Our study points out the most important patches of coffee plantations, shrubs, and thickets inside the Cabanis’s Ground-Sparrow distribution for its conservation. These findings may be used to study and preserve other resident and migratory bird species that use those patches such as warblers, flycatchers, orioles, or tanagers (Perfecto et al., 1996), including the threatened Golden-winged Warblers (Vermivora chrysoptera) and Olive-sided Flycatcher (Contopus cooperi). These habitat remnants support not only the persistence and survival of the endemic Cabanis’s Ground-Sparrows, but are also a refuge for several other taxa that are restricted to this type of habitats such as other 88 bird, 27 butterfly, and 10 mammal species in Costa Rica (Sandoval et al., 2019).
Cabanis´s Ground-Sparrow is only one of many species potentially threatened by urbanization and habitat loss in Costa Rica. This also demonstrates that our knowledge about endemic species and their population dynamics in urban centers is still vague, especially in the neotropics. However, this study shows that initiatives about the conservation of this species or any other can help to direct and prioritize the areas of action, which is especially crucial in the dynamic and chaotic environments that characterize urban centers. We hold that it is strictly necessary to expand the view of conservation policies and include the important role of coffee plantations, shrubs, and thickets in the urban matrix for several taxa, as demonstrated here with Cabanis’s Ground-Sparrow. We propose to declare the detected areas as conservation priorities due to their vital importance for the species survival in this urban context. Among the actions necessary to guarantee the conservation of these areas we suggest the following: avoid changing the land cover type through the implementation of pertinent land cover policies that mitigate their fragmentation; implement a program, supported by the local governments, for the payment of environmental services or reducing tax payments as an incentive to land owners, apply for reforestation programs to enhance connectivity among the rest of the matrix, and foment the protection of areas in successional states by their controlled management. We suggest that UICN need to re-evaluate Cabanis’s Ground-Sparrow classification based on this information about habitat availability and fragmentation, and previous publications (Sánchez et al., 2009; Biamonte et al., 2011; Sandoval et al., 2014).

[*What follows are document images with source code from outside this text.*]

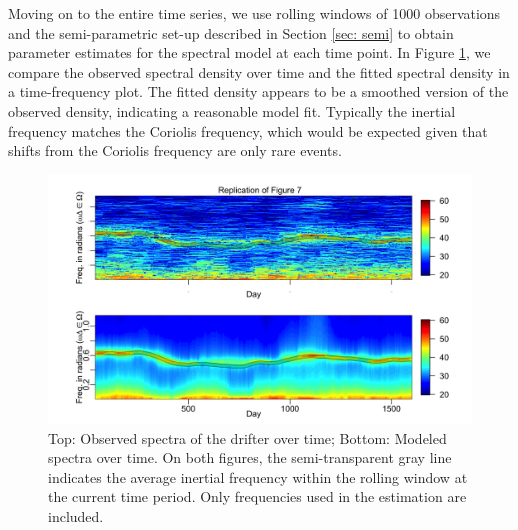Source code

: \documentclass{stat572Style}
\begin{document}
\par
Moving on to the entire time series, we use rolling windows of 1000 observations and the semi-parametric set-up described in Section \ref{sec: semi}  to obtain parameter estimates for the spectral model at each time point.
 In Figure \ref{fig:timeVarying}, we compare the observed spectral density over time and the fitted spectral density in a time-frequency plot. 
  The fitted density appears to be a smoothed version of the observed density,  indicating a reasonable model fit.
   Typically the inertial frequency matches the Coriolis frequency, which would be expected given that shifts from the Coriolis frequency are only rare events.
   
   \begin{figure}[h!]
  \centering
    \includegraphics[width=\textwidth]{ReplicatedFigures/fig7.png}
        \caption{Top: Observed spectra of the drifter over time; Bottom: Modeled spectra over time. On both figures, the semi-transparent gray line indicates the average inertial frequency within the rolling window at the current time period.  Only frequencies used in the estimation are included.  }
        	\label{fig:timeVarying}
\end{figure}
\end{document}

Finally, our analyses on potential species distribution, patches importance, and connectivity between patches is a tool that will help to detect which habitats within heavily urbanized areas are the most important to ensure different species conservation.
Ethical statement: authors declare that they all agree with this publication and made significant contributions; that there is no conflict of interest of any kind; and that we followed all pertinent ethical and legal procedures and requirements. All financial sources are fully and clearly stated in the acknowledgements section. A signed document has been filed in the journal archives.